▶ WHAT THE EXERCISE ASKS
Every line in the listing below that holds the word "Django" should be returned.

▶ SOURCE DATA
★ ★ ★ ★

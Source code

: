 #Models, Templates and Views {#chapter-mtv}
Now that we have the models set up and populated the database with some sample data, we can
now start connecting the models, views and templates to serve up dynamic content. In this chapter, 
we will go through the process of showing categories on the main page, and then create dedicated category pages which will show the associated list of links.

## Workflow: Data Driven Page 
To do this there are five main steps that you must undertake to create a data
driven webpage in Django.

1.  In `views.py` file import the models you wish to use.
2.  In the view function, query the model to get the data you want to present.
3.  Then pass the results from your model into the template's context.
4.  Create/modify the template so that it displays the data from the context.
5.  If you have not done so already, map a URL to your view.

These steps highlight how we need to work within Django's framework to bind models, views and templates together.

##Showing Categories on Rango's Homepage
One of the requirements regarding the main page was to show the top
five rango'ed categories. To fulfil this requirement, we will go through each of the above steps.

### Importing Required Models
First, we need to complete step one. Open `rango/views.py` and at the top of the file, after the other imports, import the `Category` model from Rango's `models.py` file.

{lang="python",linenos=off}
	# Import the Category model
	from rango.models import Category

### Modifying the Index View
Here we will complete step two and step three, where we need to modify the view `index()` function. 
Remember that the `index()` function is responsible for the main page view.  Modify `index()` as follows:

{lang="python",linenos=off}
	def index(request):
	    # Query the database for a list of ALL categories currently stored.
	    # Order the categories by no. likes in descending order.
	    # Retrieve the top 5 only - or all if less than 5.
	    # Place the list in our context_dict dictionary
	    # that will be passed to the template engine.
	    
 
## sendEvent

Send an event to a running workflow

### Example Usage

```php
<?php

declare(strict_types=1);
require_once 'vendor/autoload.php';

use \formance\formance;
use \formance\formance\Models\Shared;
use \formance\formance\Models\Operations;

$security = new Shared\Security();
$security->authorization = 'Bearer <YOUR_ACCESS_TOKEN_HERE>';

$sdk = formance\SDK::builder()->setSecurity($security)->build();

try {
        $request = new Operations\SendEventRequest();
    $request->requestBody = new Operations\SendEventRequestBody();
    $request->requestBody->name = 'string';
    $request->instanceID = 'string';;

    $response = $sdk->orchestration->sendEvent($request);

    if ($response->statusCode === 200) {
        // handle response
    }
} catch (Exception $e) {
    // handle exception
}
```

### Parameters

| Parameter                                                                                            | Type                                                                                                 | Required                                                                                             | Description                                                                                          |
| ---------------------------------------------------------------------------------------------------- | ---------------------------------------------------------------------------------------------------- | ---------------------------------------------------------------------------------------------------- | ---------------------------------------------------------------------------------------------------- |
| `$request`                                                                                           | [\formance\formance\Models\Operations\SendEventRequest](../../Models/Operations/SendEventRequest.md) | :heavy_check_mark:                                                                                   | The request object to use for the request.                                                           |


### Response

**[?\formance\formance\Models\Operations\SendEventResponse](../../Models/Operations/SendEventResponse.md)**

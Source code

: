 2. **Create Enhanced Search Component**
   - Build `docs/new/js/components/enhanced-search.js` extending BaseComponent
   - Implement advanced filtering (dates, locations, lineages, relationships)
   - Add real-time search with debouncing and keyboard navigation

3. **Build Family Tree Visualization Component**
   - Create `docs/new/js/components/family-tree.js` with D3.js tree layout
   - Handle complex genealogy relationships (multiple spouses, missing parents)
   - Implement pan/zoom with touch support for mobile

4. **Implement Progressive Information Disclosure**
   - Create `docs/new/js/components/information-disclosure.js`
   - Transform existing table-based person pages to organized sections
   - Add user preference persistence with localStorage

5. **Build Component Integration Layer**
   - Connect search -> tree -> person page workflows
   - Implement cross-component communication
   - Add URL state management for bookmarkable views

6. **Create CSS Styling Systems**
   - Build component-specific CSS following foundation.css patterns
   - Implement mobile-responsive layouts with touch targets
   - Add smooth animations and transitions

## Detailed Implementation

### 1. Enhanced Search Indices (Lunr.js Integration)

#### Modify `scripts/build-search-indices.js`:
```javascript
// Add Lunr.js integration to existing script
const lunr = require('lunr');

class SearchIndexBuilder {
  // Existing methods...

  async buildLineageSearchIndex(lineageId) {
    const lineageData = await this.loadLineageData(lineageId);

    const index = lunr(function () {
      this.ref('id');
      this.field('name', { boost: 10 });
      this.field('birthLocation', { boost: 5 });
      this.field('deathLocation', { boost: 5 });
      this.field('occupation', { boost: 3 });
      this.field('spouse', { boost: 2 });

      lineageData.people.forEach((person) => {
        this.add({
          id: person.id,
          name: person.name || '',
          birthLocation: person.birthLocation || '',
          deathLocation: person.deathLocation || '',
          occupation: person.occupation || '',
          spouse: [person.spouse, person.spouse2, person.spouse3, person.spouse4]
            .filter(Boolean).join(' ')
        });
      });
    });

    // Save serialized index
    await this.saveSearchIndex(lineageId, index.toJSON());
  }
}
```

★ ★ ★ ★

▶ WORKED SOLUTION
driven webpage in Django.
These steps highlight how we need to work within Django's framework to bind models, views and templates together.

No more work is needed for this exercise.